◆ **HOW TO COMPLETE THIS TASK**
In the entries below, count the lines that include the word "dagli" and reply with the number alone.

◆ **RECORDS TO PROCESS**
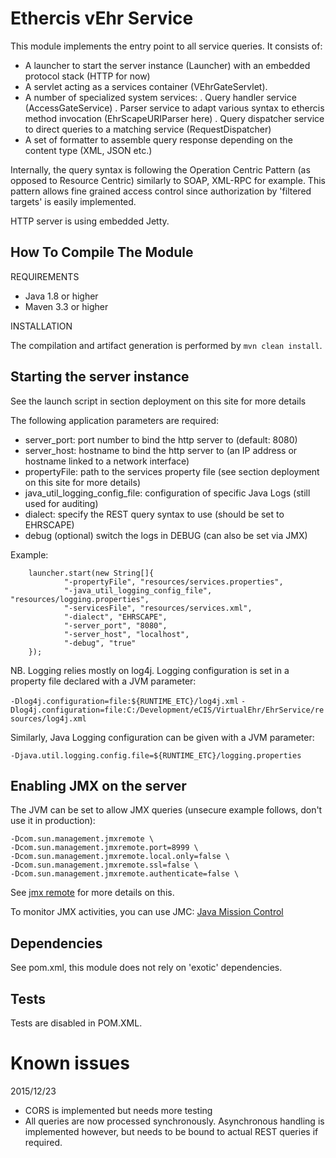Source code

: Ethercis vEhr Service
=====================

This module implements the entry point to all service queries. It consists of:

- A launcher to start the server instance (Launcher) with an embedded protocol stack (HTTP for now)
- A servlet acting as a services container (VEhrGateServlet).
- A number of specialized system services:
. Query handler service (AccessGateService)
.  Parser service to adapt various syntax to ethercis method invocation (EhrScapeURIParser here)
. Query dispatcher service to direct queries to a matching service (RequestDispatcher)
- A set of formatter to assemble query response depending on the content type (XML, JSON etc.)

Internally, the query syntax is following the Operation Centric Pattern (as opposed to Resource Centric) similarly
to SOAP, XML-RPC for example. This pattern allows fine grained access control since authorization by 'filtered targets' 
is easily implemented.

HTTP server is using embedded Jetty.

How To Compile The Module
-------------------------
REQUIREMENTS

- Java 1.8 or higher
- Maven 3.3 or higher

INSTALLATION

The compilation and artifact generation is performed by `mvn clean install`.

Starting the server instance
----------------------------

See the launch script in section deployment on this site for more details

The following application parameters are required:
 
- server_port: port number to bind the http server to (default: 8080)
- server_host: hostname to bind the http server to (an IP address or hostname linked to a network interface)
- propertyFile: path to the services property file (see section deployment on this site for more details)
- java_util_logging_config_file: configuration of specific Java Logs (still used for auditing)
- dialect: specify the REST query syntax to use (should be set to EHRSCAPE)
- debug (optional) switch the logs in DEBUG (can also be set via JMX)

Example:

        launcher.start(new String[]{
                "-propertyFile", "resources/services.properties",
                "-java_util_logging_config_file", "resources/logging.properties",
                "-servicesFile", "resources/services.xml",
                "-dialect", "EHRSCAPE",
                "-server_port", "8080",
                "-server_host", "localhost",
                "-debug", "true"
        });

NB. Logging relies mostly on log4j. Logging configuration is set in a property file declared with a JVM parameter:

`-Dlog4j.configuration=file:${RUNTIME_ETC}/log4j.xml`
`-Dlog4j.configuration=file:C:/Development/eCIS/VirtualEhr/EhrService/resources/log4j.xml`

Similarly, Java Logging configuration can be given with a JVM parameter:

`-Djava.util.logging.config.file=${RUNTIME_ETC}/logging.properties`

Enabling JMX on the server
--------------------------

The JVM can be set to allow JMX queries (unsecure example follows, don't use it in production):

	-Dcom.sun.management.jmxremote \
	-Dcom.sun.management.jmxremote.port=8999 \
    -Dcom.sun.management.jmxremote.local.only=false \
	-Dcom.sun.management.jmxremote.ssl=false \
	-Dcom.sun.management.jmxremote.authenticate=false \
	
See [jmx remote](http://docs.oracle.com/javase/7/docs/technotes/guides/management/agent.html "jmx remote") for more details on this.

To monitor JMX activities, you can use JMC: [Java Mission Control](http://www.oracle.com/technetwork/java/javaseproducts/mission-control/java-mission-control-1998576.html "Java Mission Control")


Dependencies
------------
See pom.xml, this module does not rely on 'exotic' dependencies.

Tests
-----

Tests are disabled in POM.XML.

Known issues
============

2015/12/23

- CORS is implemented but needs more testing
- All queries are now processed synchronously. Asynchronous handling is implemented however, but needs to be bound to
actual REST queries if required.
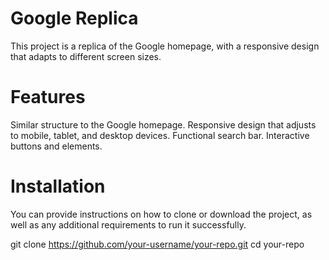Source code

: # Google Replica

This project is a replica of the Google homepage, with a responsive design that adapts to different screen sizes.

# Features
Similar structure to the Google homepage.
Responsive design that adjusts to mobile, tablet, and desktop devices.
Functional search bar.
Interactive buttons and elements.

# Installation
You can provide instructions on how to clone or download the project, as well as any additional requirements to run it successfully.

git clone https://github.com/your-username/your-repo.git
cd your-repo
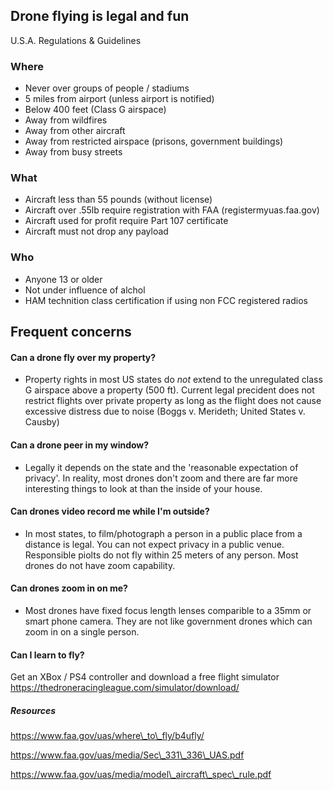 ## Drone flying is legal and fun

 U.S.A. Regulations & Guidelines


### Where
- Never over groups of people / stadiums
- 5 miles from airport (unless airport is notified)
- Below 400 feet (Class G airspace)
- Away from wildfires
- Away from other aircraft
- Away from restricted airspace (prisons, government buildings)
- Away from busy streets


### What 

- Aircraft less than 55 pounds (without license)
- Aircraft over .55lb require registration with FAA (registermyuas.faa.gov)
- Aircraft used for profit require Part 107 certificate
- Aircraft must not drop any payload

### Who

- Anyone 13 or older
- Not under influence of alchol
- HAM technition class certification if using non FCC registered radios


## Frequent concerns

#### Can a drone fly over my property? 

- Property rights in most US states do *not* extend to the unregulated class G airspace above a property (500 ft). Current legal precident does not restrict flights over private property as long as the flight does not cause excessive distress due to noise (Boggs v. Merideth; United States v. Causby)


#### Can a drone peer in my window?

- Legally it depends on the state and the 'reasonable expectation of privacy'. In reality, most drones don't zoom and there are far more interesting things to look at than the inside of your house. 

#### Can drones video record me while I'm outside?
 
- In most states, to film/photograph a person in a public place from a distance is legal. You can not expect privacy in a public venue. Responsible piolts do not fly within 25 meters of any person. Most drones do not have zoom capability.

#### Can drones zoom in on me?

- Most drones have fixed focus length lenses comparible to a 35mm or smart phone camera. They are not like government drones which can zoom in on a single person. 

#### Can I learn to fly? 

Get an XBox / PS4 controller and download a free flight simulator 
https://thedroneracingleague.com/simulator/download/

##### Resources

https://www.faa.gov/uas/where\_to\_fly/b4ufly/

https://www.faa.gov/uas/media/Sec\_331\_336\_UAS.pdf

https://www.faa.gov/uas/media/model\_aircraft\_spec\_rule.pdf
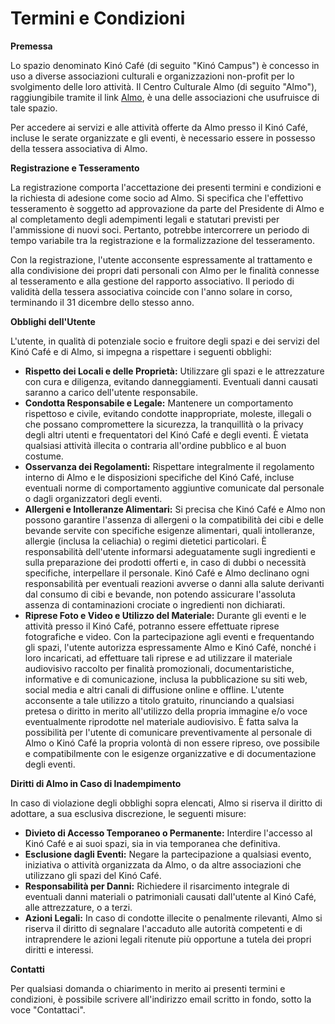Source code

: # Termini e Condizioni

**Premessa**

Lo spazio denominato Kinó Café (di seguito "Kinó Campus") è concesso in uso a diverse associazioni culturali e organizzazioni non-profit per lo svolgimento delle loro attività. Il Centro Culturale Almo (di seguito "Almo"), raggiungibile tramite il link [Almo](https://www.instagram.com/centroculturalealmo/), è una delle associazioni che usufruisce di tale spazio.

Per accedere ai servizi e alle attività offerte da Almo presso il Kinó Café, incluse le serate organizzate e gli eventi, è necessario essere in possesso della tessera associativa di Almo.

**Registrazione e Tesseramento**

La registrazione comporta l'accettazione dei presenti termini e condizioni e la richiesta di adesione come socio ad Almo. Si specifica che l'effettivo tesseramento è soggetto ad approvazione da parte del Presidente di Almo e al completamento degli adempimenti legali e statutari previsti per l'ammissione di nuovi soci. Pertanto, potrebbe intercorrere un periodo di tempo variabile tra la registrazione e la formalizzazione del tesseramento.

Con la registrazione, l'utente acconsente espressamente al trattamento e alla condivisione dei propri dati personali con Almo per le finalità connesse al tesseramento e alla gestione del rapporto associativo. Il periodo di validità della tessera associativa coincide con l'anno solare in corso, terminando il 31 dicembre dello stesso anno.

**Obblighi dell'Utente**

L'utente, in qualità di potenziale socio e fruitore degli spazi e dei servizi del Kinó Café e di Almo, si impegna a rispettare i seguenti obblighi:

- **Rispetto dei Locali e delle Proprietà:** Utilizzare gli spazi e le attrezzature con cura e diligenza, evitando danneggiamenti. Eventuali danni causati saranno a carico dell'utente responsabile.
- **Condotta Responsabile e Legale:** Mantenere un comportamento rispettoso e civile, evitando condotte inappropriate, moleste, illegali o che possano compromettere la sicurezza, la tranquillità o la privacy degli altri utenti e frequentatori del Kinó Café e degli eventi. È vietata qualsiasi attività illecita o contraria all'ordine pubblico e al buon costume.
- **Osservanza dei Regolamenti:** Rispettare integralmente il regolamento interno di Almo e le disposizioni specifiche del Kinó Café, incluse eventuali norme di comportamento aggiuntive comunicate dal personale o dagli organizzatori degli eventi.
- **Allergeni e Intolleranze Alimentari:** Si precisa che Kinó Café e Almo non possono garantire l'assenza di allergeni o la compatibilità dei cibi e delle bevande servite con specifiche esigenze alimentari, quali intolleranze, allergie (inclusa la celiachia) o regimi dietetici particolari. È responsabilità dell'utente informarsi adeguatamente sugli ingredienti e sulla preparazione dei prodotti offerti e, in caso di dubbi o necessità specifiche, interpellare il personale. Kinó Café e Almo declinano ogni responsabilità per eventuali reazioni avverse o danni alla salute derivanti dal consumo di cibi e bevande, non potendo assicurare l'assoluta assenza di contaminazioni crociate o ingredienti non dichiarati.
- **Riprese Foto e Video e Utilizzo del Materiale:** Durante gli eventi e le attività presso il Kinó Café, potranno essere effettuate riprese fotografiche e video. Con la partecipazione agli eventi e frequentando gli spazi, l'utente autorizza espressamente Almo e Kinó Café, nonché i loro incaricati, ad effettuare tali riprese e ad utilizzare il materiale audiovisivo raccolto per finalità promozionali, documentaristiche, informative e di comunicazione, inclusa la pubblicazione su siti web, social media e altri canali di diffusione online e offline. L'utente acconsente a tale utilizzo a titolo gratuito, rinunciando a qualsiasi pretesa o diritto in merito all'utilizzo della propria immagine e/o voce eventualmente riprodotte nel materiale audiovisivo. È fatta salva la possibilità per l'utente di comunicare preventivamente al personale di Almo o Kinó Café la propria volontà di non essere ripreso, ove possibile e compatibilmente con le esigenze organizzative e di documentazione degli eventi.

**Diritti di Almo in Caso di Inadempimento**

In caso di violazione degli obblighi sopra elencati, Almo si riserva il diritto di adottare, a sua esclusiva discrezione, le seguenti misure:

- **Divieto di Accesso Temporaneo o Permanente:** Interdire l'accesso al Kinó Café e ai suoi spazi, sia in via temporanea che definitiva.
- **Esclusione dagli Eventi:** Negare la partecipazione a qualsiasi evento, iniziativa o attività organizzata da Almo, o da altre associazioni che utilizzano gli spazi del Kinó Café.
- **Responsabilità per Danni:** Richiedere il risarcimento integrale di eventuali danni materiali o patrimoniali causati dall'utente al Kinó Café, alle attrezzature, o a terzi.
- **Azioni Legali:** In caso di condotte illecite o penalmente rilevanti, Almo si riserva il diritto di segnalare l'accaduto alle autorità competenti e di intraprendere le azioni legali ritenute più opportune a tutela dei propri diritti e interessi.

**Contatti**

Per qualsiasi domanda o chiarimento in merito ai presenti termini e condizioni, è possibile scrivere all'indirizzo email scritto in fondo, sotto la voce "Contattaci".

◆ **ANSWER SPACE**
2